2.)Whenever I insert a loaded magazine when the slide is locked back, I always release the slide quickly.
I count two different ways you load your gun. You do remember claiming that doing something two different ways could cause problems, right?

So what you apparently meant was two different ways if they are the ways you recommend is fine, but two different ways if they are any other way than the way you do it can cause problems.
Now THAT is a strawman if I ever heard one. I enjoy designing, building, testing, repairing, and improving things. In fact I made a career doing just that and corporations and customers paid me money to do it.
A strawman is when someone mischaracterizes something and then attacks the mischaracterization. Based on your second sentence in that quote, clearly you do enjoy modifying ("repairing"/"improving") things which means that what I said was not a mischaracterization and therefore not a strawman.
I'm proactive and I see problems before most other people do.

Example: I e-mailed the VP of engineering ...now all of the cabinet doors look straight and plumb instead of looking like a Dr.
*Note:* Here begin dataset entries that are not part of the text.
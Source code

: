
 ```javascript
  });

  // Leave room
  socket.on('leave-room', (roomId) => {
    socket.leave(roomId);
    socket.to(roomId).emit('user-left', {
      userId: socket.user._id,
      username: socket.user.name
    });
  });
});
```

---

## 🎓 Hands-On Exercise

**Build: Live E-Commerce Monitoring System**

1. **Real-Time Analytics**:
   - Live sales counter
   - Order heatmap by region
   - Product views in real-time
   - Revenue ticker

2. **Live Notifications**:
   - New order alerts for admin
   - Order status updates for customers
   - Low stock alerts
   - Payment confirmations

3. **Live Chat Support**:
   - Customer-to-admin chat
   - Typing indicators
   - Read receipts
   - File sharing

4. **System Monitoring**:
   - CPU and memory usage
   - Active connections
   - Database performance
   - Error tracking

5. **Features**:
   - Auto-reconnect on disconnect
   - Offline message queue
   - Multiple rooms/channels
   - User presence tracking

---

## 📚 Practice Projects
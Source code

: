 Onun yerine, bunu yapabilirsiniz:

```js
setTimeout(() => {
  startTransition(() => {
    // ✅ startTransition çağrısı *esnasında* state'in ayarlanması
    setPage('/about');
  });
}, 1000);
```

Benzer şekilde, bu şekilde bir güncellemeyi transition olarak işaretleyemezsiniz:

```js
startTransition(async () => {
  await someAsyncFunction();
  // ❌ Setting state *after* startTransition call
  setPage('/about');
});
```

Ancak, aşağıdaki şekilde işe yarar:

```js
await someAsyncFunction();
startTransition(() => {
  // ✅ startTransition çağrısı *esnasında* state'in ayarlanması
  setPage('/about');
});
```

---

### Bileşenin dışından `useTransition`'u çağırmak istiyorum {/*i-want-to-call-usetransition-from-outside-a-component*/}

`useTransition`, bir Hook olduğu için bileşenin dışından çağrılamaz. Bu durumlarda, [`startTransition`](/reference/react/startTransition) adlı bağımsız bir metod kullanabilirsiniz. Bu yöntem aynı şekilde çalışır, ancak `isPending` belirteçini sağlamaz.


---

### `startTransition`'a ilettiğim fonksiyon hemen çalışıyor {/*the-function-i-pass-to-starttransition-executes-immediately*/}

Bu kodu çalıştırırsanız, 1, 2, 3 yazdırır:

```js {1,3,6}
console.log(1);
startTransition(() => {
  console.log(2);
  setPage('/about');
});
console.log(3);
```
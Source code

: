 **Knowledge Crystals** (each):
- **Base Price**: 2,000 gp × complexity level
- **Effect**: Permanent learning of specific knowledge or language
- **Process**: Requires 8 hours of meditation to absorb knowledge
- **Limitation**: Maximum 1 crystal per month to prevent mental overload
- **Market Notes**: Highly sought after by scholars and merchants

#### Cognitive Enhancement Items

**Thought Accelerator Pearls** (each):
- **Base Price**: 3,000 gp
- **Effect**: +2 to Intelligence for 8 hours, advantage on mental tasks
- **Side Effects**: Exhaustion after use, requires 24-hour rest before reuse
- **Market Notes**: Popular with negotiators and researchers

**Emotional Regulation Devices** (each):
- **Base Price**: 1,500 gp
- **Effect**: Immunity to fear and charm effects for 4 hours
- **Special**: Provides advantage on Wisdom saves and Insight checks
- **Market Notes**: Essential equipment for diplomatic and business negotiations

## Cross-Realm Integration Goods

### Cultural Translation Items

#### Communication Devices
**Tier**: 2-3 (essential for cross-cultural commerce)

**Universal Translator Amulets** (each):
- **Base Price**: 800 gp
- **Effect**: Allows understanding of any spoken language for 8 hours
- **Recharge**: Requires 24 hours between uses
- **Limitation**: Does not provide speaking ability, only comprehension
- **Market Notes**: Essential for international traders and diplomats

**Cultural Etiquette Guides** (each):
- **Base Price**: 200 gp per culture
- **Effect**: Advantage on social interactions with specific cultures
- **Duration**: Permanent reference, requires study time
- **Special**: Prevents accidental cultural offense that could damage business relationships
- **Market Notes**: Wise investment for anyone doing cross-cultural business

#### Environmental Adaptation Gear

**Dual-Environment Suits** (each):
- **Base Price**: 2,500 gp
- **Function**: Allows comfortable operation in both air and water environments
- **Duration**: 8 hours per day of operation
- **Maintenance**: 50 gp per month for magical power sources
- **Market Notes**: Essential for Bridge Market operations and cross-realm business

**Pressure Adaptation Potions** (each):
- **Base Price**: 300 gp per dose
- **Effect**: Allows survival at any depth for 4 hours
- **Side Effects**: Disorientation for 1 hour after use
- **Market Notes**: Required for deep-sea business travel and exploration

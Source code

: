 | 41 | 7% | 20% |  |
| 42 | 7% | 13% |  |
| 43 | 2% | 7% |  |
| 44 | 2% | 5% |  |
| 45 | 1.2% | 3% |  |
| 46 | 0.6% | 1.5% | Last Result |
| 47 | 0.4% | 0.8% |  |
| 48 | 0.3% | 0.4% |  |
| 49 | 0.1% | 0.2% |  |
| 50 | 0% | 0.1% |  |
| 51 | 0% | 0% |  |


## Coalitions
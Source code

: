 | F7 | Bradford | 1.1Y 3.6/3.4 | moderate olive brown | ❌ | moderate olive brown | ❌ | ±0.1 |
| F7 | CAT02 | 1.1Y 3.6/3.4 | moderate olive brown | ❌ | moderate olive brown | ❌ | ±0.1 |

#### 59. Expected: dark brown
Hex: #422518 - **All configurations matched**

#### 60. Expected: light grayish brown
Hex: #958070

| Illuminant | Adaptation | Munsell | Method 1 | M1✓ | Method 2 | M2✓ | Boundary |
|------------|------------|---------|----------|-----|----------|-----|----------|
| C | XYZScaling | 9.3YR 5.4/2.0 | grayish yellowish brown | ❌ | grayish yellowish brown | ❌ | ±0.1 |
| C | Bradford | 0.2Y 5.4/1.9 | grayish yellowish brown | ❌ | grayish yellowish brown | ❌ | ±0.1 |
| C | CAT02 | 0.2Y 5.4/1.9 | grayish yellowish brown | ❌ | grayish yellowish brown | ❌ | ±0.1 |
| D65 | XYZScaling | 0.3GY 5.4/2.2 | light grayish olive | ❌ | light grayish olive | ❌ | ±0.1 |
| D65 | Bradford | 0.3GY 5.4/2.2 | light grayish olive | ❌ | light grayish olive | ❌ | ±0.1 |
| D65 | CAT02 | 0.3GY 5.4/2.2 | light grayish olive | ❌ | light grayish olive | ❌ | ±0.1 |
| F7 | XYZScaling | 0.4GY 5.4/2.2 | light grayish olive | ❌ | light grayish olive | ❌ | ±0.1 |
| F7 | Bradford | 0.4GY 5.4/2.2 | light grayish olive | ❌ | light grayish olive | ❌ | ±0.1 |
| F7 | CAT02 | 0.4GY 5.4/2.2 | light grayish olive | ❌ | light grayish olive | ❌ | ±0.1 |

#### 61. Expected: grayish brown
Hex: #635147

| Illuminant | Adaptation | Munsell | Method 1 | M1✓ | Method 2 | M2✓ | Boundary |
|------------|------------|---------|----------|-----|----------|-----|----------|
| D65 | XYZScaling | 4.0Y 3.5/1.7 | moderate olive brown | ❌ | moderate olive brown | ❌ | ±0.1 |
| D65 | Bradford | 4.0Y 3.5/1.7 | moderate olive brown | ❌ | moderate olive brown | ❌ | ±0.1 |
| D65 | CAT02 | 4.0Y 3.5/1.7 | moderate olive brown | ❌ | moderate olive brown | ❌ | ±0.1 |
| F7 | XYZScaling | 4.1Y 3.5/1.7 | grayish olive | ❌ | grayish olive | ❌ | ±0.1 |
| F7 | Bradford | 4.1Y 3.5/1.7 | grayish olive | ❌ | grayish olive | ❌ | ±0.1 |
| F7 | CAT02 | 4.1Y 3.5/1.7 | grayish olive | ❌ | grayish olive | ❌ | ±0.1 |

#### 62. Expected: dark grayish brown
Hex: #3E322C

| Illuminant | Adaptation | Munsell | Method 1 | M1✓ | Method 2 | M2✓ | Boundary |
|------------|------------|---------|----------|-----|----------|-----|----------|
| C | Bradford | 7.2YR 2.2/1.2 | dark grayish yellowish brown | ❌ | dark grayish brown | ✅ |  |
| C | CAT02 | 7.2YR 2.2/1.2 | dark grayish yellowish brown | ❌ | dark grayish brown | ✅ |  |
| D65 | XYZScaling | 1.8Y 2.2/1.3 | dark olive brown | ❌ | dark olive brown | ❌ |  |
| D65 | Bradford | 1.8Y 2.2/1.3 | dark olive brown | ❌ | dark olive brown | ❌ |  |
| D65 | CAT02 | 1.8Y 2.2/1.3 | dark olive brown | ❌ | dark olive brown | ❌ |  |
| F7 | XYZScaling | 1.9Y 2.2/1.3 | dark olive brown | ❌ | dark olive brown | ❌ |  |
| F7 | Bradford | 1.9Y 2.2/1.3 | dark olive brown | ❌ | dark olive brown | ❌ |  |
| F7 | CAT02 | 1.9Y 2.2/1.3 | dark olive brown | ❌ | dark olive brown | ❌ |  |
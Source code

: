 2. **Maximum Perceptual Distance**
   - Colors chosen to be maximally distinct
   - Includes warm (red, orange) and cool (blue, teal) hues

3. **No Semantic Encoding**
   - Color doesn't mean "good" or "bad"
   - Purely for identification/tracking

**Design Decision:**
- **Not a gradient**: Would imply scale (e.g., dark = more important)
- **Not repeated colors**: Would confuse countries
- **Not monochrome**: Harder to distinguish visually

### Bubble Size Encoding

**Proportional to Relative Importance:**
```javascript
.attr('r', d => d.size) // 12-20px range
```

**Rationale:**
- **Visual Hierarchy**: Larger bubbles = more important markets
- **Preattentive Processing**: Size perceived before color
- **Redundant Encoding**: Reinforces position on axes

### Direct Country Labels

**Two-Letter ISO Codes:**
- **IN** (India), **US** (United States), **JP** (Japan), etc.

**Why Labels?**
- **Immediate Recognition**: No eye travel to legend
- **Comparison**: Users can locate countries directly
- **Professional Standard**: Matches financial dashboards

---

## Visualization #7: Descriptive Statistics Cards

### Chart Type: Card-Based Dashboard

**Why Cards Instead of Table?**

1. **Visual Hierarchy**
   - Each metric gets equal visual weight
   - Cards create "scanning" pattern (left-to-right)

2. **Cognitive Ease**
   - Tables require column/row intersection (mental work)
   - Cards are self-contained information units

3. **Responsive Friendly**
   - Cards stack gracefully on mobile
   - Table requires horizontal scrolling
Seuss kitchen.
...
A Cautionary Tale:

I was just out of electronics school in 1980 and had been working a new job for 3 months, when the company ...
The resistor values specified in the manufacturer's application notes WERE INCORRECT! I

The moral of the story is that you CANNOT trust everything that you read, even if comes from the manufacturer!!!
That's great. Good stories and it sounds like you are quite competent in your field.
1. None of that speaks to the necessity of the modifications you are advocating.
2. None of that corrects your incorrect terminology or validates your attempts to redefine common words.
3. None of that means that SIG is lying to you or that they are wrong. You can't prove that a specific person is lying or is wrong by telling stories about how other people have lied or have been wrong. That's just not how it works.
 
Jeez. Seems like a lot of work. I load my guns and shoot them. They always work. I clean them really well after, because it enjoy maintaining my belongings and want them to keep working. In 30 years of shooting dozens of different firearms I’ve owned, I can recall one failure to extract. It was on a Beretta Cougar. Taking things apart and polishing them just seems stupid. If he wants to do that to his own property, then fine with me. It’s the coming on here and representing himself as an expert and the rest of us idiots, thst is annoying.

Sig spent millions developing their products, millions making them, and millions selling them. I’ll take their word over his.
 
Bullet setback is caused by those folks that have to clear their carry pistol every single day for some insane reason. You know how you drastically reduce bullet setback? Stop clearing your carry gun everyday.

Stop finger banging your carry gun. Load and chamber it, top off the magazine, re-insert the topped off magazine, holster it, done.
When you come home at night, take off the holstered pistol and store it - loaded and holstered. The following morning put on your holstered pistol.

That's it.

Only time you should clearing your carry gun is when you go to the range.
 
Bullet setback is caused by those folks that have to clear their carry pistol every single day for some insane reason. You know how you drastically reduce bullet setback? Stop clearing your carry gun everyday.

Stop finger banging your carry gun. Load and chamber it, top off the magazine, re-insert the topped off magazine, holster it, done.
When you come home at night, take off the holstered pistol and store it - loaded and holstered. The following morning put on your holstered pistol.

That's it.

Only time you should clearing your carry gun is when you go to the range.

That's a ridiculous comment. People have their own reasons for doing things. I've been carrying for 30 years and to this day, I am still not totally comfortable with a loaded and ready to fire weapon being out of my direct control, even if it's in a safe. I "finger-banged" my Glock 19 nearly every day for 10 years. Never noticed any issues. The ammo was recycled every 6 months at qualification.